* _Study material_:
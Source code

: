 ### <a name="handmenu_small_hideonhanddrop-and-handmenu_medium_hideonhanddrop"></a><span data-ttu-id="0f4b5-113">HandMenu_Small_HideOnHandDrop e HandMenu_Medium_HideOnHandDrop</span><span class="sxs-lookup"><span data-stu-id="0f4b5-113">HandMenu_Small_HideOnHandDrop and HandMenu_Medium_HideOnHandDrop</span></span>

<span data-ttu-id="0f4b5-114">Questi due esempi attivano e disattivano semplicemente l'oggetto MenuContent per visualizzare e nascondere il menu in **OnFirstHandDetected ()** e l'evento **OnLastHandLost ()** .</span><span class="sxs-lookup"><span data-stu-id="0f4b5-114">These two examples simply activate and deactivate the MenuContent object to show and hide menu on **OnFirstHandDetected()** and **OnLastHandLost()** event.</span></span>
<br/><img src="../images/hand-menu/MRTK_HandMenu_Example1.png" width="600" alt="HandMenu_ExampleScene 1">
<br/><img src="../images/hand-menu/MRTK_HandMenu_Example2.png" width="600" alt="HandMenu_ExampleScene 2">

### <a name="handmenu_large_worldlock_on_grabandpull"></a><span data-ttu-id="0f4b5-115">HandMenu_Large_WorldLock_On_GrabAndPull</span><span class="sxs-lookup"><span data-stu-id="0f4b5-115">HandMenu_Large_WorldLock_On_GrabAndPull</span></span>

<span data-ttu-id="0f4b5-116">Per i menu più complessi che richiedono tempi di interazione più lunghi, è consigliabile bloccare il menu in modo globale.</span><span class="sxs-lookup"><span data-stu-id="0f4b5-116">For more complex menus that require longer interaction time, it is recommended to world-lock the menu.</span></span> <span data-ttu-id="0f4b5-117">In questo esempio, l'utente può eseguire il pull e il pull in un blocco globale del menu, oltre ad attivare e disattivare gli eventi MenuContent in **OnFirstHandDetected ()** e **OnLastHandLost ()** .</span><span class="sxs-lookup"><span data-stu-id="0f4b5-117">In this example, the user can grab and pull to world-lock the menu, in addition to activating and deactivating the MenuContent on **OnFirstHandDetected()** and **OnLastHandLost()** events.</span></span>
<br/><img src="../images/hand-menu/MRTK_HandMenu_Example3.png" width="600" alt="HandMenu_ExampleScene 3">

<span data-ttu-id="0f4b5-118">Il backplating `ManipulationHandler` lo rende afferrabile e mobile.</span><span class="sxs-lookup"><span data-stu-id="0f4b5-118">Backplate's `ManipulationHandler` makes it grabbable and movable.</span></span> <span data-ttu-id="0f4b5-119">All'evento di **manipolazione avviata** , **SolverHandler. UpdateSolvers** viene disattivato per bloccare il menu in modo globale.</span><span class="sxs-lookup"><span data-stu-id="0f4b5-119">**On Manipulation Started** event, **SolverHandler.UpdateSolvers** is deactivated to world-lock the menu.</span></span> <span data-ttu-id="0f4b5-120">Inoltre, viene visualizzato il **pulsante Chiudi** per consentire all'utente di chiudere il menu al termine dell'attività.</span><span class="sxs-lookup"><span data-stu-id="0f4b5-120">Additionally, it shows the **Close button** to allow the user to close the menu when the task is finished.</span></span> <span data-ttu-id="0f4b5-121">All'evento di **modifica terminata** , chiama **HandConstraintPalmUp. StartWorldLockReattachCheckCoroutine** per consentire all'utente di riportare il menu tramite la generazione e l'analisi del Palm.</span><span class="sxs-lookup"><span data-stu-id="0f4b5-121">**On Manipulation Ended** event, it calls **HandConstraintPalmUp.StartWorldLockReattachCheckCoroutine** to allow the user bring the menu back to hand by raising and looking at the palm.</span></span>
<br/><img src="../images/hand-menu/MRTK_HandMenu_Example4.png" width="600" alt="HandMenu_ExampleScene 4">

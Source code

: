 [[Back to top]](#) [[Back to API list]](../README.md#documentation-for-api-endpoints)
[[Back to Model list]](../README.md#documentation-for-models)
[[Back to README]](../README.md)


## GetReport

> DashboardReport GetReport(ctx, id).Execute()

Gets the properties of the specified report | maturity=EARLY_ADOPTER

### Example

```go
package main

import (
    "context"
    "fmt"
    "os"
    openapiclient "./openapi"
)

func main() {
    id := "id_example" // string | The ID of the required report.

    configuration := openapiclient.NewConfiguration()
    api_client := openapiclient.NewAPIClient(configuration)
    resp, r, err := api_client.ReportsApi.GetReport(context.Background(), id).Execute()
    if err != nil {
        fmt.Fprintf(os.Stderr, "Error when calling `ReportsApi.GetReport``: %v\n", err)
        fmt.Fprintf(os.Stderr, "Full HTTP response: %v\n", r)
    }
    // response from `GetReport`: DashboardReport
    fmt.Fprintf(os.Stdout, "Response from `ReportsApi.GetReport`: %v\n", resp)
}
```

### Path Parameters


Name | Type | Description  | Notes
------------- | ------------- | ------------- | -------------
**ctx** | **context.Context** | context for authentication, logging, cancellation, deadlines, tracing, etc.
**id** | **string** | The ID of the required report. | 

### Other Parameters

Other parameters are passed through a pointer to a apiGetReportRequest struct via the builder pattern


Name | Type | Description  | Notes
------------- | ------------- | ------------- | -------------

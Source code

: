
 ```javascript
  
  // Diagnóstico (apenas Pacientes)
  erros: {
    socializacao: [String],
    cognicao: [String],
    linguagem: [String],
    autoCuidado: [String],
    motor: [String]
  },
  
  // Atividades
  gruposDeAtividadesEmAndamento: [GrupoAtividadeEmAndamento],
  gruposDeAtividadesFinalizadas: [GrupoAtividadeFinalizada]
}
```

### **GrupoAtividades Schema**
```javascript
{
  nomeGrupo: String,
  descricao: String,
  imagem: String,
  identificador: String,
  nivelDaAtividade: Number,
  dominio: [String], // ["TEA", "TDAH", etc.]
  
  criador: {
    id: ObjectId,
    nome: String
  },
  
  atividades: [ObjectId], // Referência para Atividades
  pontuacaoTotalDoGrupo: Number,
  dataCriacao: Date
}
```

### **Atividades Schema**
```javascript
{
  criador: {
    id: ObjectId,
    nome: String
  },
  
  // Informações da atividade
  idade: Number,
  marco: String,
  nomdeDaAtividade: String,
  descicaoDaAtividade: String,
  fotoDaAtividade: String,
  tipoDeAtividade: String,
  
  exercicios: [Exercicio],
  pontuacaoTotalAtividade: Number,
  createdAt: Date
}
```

* _Required work_: From the entries above, copy every line containing the word "context".

* _Answer section_:
    "context"
    resp, r, err := api_client.ReportsApi.GetReport(context.Background(), id).Execute()
**ctx** | **context.Context** | context for authentication, logging, cancellation, deadlines, tracing, etc.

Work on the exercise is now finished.